The climate changes rapidly on our planet due to our interfering with the laws of nature. As a result of that in December 2015 the Paris Climate Conference was held where India had announced its plan to make India green again. This plan would involve massive reforestation in India having a set plan of increasing the forest area to 95 million hectares (235 million acres) by the year of 2030.

India is the world’s third largest generator of carbon emissions, but according to the India Prime Minister Narendra Modi “the protection of the environment and the mother planet is an article of faith”.

The reforestation plan was initiated in 2016, in the state of Uttar Pradesh’s where nearly 1 million participants planted 50 million trees in 24 hours thus setting the Guinness World Record of Reforestation. India is investing $6.2 billion in the reforestation process making India greener and raising the awareness of the importance of this project.

In 2017, a new reforestation project was set up in the central Indian state of Madhya Pradesh which involved 1.5 million volunteers who managed to plant more than 66 million tree saplings in just 12 hours along the Narmada River. The planning was done by the government which members chose 24 districts of the Narmada river basin as planting sites in order to elevate the saplings’ chances of survival.

The volunteers were so successful that in the period of 7 am to 7 pm had planted 66.3 million saplings. The state’s chief minister Shivraj Singh Chouhan described this event as an “historic day”. The volunteers were not only young people, but as well as seniors and children and in joined efforts all of them planted over 20 different species of trees. The chief minister reported that they have decided to plant on a catchment area as Narmada banks would not be able to accommodate so many trees.

The chief minister of Madhya Pradesh, congratulated this state in India and reported this was a real step against the global warming and climate change. Here it what the government officials tweeted: “By planting trees we are not only serving Madhya Pradesh but the world at large.”

In an official press release, the public was informed of the great success of the reforestation of the people of Madhya Pradesh who planted 66.3 million saplings in a day.
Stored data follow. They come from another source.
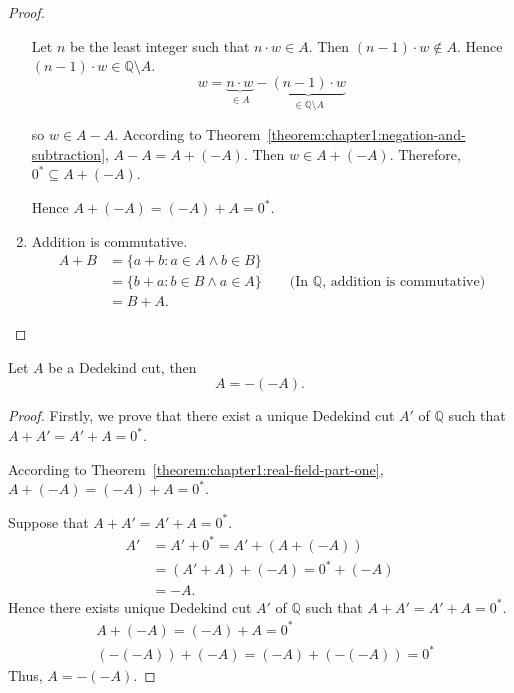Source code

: \begin{proof}
\begin{enumerate}[label = (F\arabic*)]
              Let $n$ be the least integer such that $n\cdot w\in A$. Then $(n - 1)\cdot w\notin A$. Hence $(n - 1)\cdot w\in\mathbb{Q}\setminus A$.
              \[
                  w = \underbrace{n\cdot w}_{\in A} - \underbrace{(n - 1)\cdot w}_{\in\mathbb{Q}\setminus A}
              \]

              so $w\in A - A$. According to Theorem~\ref{theorem:chapter1:negation-and-subtraction}, $A - A = A + (-A)$. Then $w\in A + (-A)$. Therefore, ${0}^{*}\subseteq A + (-A)$.
              \bigskip

              Hence $A + (-A) = (-A) + A = {0}^{*}$.
        \item Addition is commutative.
              \begin{align*}
                  A + B & = \{ a + b : a\in A\land b\in B \}                                                        \\
                        & = \{ b + a : b\in B\land a\in A \}\qquad\text{(In $\mathbb{Q}$, addition is commutative)} \\
                        & = B + A.
              \end{align*}
    \end{enumerate}
\end{proof}

\begin{theorem}\label{theorem:chapter1:negation-is-an-involution}
    Let $A$ be a Dedekind cut, then
    \[
        A = -(-A).
    \]
\end{theorem}

\begin{proof}
    Firstly, we prove that there exist a unique Dedekind cut $A'$ of $\mathbb{Q}$ such that $A + A' = A' + A = {0}^{*}$.

    According to Theorem~\ref{theorem:chapter1:real-field-part-one}, $A + (-A) = (-A) + A = {0}^{*}$.

    Suppose that $A + A' = A' + A = {0}^{*}$.
    \begin{align*}
        A' & = A' + {0}^{*} = A' + (A + (-A))   \\
           & = (A' + A) + (-A) = {0}^{*} + (-A) \\
           & = -A.
    \end{align*}
    Hence there exists unique Dedekind cut $A'$ of $\mathbb{Q}$ such that $A + A' = A' + A = {0}^{*}$.
    \begin{align*}
         & A + (-A) = (-A) + A = {0}^{*}             \\
         & (-(-A)) + (-A) = (-A) + (-(-A)) = {0}^{*}
    \end{align*}
    Thus, $A = -(-A)$.
\end{proof}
The chief minster thanked the volunteers for their efforts believing that they are not futile as in this way they helped in saving and protecting the environment and contributing to climate change initiatives.

This project was followed by other states in India as well like the Kerala sate where more than 10 million trees were planted in 24 hours. The Maharashtra reforestation campaign involved planting 40 million trees. Both leaders of these states consider this project as a great move of their government as the presence of trees will improve the air quality which is very important because 6 of the top 10 most polluted cities in the world are in India. In addition to this, the project for greener India will help reverse the damaging effects of climate change.

The condition of the trees is being monitored even after the actual reforestation. The trees are being checked if they thrive properly and if not a needed assistance is offered like proper watering and maintenance.

Although there is massive reforestation going on in India the cutting of the woods still continues in other parts of the world thus endangering the ecosystems of our planet. These woods have been cut off to produce more farmland for a higher crop production, and because of that almost 15 billion trees are being cut off every year which in turn contributes to the climate change.

As per the findings of the UN, deforestation and forest degradation make up 17% of the world’s carbon emissions. Hence, we need to do our best in order to restore the green areas of our planet, and because of that each one of us should plant a tree so that we have a better air and life on our planet.